Ta punition, ma pauvre Angèle...

  C’est d’être toi, et d’avoir à vivre avec ça
-en d’autres termes de ne pas mourir, et de recevoir la vie, encore fillette, comme un châtiment


 Ce n’est pas très optimiste, Holy Motors
 C’est même complètement dépressif, le héros fume et boit mais ne mange pas
 Et tout le monde aime, écrit, se pâme (sauf quelques-uns qui en sont revenus)
 
 Il y a bien des raisons qui semblent claires de l’admiration suscitée par le film. D’abord il est très beau, je veux dire, beau comme un Spielberg ou comme un Ridley Scott : le Carax sait tenir sa caméra, c’est certain, et puis il y a cette forêt de symboles, cette orgie de sens – comme il peut y avoir orgie de preuves après un meurtre
-  en général, cela cache quelque chose

Holy Motors, a priori abscons, a deux manières d’être explicite.

            La première, la moins intéressante, tient à ces clés disséminées ici et là : « Théo » est le nom de la victime et celui de la boîte de prod de Carax ; c’est Carax l’homme qui se réveille au début ; l’une des Limousines a la voix de Michel Delahaye, éminent critique ; Henry James est remercié au générique parce que la scène du moribond est inspiré d’un de ses dialogues, etc. – il y a moyen de rigoler pendant des heures. Le film est saturé d’intertextualité, d’inter-tout, et Carax en bon petit littéraire qu’il est sait faire sonner ses phrases, faire sonner ses plans – son côté Spielberg/Scott – et citer qui il faut quand il faut.

            La deuxième manière, c’est qu’il sait qu’il sait le faire – et se promène d’un genre de cinéma à un autre en permanence, en errant : on croit entendre après chaque séquence que « bon, ça, c’est fait ». C’est là le sentiment du héros, celui du devoir accompli. Or voilà peut-être ce qu’est surtout Holy Motors. Et l’origine du parfum d’amertume qui l’enveloppe.

-   des moteurs qui tournent à vide

 

 Car l’amertume ne saurait venir de ce qui est explicite. On n’est pas dans Les Muppets : Holy Motors se fout bien de l’avancée de la motion capture au cinéma.

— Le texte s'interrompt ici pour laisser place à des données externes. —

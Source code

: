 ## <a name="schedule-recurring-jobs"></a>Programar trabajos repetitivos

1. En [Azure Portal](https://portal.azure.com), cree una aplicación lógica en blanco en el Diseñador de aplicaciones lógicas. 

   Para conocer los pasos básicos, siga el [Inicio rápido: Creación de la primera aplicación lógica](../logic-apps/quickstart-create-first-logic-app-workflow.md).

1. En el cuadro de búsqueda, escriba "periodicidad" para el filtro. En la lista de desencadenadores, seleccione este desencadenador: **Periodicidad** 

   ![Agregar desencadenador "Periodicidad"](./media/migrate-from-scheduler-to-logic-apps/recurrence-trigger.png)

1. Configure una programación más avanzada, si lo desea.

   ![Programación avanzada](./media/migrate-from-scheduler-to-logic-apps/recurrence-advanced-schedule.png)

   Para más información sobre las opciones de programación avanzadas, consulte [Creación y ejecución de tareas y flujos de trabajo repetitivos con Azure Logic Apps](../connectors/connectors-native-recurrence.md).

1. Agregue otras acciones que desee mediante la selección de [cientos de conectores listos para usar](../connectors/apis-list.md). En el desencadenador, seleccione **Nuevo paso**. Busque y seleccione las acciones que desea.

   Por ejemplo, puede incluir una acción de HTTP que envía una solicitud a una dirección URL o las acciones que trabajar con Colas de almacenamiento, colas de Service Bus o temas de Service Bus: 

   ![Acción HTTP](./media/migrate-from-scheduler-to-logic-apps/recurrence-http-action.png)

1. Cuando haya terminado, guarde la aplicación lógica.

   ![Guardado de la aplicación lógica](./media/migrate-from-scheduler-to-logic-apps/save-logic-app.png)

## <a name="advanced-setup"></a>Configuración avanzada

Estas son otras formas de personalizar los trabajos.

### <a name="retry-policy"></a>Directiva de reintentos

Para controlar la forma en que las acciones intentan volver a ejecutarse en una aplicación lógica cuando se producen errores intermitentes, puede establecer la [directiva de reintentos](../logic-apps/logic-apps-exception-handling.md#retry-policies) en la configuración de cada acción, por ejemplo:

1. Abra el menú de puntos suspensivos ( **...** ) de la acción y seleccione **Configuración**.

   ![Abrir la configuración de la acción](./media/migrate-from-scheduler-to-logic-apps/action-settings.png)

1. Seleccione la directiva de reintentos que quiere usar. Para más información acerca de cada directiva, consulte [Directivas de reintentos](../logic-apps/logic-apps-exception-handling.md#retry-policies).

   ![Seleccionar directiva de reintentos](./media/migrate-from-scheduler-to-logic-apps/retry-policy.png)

On n’est pas dans Avatar : Holy Motors se fout bien de l’écologie, même si Lavant soupire à un moment donné « j’aimais bien les forêts ». On n’est pas non plus dans To Rome with Love : Holy Motors se fout bien que la scène de Monsieur Merde soit une parabole de la société du spectacle, de l’abrutissement des artistes et de leur public, etc. Tout ça, c’est explicite, on s’en fout. On s’en fout d’autant plus que l’une des beautés du film, c’est de montrer, de rappeler qu’après tout – oui – on s’en fout.

 « la beauté du geste » ? Qui y croit encore ? Vraiment ? Si c’est ça l’enjeu du film, c’est qu’il est en péril, que l’on commence à s’en foutre précisément et pas seulement le public des idiots mais l’acteur lui-même (voir les remarques du personnages de Piccoli à son égard).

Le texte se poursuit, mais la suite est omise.